Test Construction Flashcards
Test
A “test” is a systematic method for measuring a sample of behavior. Although the exact procedures used to develop a test depend on its purpose and format, test construction ordinarily involves specifying the test’s purpose, generating test items, administering the items to a sample of examinees for the purpose of item analysis, evaluating the test’s reliability and validity, and establishing norms.
Relevance
Refers to the extent to which test items contribute to achieving the stated goals of testing.
Determination is based on qualitative judgement based on 3 factors:
- Content Appropriateness (Does item assess content it’s designed to evaluate?)
- Taxonomic level (Does item reflect approp. cog./ability level?)

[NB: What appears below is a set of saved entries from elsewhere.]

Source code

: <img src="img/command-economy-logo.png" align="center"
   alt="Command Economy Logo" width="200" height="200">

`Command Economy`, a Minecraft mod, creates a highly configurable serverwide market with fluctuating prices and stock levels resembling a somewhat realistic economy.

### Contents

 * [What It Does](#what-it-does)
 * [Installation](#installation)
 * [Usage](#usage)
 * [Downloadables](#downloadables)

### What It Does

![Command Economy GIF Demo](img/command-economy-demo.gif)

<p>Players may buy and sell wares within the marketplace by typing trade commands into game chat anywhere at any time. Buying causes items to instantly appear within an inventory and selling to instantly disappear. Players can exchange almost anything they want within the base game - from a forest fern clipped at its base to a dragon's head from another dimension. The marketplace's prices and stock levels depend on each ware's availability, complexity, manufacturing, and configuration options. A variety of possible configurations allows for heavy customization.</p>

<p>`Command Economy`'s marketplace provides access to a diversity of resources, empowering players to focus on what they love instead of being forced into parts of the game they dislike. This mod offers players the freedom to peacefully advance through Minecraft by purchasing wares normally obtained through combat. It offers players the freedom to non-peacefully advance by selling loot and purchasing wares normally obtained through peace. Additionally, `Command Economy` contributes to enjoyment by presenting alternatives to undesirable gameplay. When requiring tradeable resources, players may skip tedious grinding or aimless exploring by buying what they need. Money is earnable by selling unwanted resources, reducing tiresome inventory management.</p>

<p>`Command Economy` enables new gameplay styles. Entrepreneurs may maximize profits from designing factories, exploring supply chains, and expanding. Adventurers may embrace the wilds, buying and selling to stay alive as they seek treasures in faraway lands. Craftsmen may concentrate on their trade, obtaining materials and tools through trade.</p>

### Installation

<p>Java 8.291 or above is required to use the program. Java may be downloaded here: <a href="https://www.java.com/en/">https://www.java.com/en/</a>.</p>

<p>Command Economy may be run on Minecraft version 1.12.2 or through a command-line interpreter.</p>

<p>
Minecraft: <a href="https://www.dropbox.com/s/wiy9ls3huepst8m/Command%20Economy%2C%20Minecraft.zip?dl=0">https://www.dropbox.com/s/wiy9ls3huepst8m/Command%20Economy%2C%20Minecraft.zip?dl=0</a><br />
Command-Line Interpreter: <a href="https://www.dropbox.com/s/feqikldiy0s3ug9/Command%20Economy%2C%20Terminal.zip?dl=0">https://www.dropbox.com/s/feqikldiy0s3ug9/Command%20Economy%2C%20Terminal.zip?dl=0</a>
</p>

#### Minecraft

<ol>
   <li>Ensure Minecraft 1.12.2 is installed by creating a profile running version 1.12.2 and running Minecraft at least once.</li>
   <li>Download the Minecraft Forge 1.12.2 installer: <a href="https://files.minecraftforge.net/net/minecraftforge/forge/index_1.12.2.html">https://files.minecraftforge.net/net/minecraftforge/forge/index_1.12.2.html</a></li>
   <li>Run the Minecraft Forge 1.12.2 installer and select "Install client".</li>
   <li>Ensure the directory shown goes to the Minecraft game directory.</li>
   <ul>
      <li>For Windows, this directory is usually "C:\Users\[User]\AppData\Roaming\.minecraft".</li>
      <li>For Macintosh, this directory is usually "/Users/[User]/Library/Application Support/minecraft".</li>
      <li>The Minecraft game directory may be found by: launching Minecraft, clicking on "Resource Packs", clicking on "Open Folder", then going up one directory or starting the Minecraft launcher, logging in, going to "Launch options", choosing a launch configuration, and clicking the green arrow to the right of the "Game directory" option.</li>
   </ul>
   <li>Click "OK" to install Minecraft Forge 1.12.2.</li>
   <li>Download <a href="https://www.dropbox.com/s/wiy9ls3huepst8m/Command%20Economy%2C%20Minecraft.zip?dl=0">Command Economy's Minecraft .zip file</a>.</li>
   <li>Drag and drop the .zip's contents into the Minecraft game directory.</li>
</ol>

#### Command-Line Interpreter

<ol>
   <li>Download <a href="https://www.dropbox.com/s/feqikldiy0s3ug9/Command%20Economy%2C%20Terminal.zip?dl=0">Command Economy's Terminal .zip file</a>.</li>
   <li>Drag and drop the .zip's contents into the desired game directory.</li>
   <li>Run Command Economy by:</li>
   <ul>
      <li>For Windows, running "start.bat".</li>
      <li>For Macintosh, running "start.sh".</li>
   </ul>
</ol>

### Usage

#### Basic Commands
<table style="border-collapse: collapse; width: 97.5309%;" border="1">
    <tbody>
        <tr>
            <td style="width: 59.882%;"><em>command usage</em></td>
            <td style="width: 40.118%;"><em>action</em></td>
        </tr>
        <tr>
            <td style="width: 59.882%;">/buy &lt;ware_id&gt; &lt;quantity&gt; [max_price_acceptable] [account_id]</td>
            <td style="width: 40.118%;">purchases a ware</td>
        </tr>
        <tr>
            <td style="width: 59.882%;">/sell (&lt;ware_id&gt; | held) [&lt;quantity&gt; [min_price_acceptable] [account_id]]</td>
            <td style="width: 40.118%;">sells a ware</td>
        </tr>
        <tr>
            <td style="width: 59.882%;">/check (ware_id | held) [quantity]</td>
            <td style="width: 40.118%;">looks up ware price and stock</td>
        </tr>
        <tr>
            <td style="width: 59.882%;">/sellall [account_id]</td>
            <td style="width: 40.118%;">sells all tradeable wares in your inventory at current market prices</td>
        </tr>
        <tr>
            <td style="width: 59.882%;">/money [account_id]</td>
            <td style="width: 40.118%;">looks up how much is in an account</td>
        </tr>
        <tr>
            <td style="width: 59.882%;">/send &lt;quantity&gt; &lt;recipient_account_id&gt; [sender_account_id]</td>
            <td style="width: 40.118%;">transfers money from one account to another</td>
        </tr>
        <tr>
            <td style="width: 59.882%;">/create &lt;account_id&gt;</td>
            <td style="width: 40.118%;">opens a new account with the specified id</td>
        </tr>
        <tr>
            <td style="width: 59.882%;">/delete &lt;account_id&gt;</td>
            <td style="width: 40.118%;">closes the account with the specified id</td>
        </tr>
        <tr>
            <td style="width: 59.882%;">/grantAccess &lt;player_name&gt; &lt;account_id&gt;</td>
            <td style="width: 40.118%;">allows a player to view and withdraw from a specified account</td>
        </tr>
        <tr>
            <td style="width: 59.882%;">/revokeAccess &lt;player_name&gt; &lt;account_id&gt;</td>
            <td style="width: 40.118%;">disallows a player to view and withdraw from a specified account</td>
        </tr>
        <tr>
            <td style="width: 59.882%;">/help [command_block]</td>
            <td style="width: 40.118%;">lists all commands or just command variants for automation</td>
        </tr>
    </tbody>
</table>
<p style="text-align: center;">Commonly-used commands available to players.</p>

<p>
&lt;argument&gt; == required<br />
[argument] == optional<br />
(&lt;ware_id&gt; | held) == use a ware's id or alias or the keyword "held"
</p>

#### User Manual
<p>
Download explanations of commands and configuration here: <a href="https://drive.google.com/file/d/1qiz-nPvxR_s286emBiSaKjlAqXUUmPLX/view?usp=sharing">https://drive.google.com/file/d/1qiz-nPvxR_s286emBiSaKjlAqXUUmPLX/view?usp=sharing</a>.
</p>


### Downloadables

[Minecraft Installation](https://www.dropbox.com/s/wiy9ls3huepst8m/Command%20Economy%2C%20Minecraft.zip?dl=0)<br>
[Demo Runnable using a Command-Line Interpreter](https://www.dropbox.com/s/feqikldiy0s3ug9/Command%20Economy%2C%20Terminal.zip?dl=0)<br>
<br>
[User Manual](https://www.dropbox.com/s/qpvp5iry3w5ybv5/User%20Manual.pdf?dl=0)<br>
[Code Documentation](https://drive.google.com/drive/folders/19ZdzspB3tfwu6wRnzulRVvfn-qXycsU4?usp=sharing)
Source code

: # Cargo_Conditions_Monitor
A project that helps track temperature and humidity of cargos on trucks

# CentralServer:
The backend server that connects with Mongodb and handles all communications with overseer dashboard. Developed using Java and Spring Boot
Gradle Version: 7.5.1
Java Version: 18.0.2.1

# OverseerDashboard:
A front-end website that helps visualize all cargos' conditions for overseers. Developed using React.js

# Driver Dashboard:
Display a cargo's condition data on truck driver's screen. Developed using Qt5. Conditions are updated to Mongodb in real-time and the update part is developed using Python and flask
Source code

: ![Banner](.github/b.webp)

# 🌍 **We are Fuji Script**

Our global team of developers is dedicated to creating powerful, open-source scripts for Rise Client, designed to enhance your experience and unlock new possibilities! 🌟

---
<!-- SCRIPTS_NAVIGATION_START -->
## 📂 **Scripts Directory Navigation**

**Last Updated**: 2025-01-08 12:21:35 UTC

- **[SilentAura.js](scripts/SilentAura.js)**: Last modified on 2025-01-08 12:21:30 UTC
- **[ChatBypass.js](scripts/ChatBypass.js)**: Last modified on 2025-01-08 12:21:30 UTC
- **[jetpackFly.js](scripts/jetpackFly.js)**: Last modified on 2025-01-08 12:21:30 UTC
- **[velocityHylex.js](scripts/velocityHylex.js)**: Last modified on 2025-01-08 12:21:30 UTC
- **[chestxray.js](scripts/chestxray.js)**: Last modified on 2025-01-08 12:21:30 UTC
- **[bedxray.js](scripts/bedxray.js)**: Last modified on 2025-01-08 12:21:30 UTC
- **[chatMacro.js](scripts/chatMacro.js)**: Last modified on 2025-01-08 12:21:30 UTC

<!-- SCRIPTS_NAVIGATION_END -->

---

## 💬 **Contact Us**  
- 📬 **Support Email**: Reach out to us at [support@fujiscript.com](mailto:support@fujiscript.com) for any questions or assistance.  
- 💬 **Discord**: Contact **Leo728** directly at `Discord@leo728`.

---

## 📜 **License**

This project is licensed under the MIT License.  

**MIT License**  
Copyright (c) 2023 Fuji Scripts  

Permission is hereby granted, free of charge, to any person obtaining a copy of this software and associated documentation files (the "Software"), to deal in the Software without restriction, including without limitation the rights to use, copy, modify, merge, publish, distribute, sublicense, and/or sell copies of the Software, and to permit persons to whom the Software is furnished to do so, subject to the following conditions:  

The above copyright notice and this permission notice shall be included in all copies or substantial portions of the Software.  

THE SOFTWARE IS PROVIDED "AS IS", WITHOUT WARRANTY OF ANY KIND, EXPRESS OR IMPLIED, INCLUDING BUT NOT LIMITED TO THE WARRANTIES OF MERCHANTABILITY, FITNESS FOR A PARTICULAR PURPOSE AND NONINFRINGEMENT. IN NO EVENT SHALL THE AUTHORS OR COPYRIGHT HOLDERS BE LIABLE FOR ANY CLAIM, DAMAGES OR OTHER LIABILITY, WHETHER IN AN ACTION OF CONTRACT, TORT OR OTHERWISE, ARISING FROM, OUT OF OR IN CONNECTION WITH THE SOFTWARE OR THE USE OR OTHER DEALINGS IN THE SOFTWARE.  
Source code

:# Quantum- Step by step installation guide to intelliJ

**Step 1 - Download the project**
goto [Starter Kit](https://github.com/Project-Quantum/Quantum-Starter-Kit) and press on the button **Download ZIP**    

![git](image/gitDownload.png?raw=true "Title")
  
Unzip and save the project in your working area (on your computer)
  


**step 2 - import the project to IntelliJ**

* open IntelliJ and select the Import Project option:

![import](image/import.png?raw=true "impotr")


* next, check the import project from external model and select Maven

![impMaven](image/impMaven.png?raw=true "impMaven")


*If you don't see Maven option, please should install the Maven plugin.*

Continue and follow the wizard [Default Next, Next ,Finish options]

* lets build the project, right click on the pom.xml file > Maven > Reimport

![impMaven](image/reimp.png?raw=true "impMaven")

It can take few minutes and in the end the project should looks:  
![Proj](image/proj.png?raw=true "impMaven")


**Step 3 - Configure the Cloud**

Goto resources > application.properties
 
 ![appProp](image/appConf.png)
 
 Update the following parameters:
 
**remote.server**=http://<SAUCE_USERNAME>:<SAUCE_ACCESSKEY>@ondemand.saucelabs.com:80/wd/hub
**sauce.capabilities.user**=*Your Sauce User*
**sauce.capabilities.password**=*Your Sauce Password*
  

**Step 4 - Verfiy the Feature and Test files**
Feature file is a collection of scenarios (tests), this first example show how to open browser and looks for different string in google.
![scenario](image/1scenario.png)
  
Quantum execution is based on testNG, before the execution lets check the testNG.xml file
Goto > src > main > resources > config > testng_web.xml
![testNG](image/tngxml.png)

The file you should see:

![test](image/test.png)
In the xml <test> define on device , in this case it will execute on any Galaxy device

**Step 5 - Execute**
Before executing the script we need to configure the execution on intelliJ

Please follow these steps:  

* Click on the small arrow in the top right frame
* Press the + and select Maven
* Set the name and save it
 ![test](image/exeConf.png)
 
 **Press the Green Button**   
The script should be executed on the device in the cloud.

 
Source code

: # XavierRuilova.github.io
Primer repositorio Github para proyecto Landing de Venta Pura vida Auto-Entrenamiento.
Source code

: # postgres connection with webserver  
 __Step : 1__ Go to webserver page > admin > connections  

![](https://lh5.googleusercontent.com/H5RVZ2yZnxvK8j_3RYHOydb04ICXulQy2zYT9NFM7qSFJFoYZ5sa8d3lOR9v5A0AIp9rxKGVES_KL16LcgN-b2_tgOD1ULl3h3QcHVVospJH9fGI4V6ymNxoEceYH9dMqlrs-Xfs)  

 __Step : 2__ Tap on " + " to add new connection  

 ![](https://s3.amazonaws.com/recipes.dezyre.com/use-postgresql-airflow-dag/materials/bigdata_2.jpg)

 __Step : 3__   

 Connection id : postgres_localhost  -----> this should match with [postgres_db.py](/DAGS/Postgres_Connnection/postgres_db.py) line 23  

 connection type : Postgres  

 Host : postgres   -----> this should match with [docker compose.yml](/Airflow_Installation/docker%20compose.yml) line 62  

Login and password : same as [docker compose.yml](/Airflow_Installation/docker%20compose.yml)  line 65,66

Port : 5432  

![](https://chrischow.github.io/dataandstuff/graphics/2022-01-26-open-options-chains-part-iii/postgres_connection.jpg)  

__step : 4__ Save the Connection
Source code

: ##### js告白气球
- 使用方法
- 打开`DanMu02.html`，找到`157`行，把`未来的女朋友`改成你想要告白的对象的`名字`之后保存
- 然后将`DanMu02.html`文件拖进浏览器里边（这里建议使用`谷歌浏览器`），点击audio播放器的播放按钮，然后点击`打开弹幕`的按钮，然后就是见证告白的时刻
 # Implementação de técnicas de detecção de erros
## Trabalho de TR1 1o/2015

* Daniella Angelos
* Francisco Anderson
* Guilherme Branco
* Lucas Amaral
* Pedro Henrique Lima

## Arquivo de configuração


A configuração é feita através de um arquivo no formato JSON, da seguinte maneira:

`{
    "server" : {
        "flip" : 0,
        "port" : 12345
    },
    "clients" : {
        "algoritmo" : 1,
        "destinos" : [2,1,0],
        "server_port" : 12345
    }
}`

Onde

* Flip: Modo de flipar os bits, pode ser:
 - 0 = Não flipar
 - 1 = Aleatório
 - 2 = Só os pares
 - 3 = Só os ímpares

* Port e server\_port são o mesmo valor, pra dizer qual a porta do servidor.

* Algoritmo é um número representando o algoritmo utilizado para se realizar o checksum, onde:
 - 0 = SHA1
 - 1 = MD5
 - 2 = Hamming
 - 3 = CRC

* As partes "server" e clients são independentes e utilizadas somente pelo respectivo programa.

- Extraneous Abilities (What extent does the item req. knowledge, skills or abilities outside the domain of interest?)
Item Difficulty
(Ordinal Scale) An item’s difficulty level is calculated by dividing the # of individuals who answered the item correctly by the total number of individuals.
p=Total # of examinees passing the item/Total # of examinees
p value ranges from 0 (nobody answered item correctly; very difficult) to 1.0 (Item answered correctly by all; very easy).
An item difficulty index of p=.50 is optimal because it maximizes differentiation between individuals w/high & low ability & helps ensure a high reliability coefficient.
Ex: Devel. of EPPP would be interested in assessing Item difficulty level to make sure the exam does not contain too many items that are either too easy or too difficult.
1 exception: true/false tests bc probability of answering the question correctly by chance is .50; optimal difficulty level is p=.75 (Item Difficulty Index = p)
A multiple choice item w/4 options the probability of answering the item correctly by guessing is 25%; so the optimum p value is halfway btwn 1 & .25, which is 0.625.
Item Difficulty Index (p)
(Ordinal Scale) For most tests a test developer wants items w/p values close to .50
The goal of testing is to choose a certain # of top performers, the optimal p value corresponds to the proportion of examinees to be choosen.
The optimal value is affected by the likelihood that examinees can select the correct answer by guessing, w/the preferred difficulty level being halfway btwn 100% of examinees answering the item correctly & the probability of answering correctly by guessing.
The optimum p value also depends on the test’s ceiling & floor:
-
Adequate Ceiling: Occurs when the test can distinguish btwn examinees w/high levels of the attribute being measured.
- Ceiling is maxed by including a large proportion of items w/a low p value; difficult items.
-
Adequate Floor: Occurs when the test can distinguish btwn examinees w/low levels of the attribute being measured.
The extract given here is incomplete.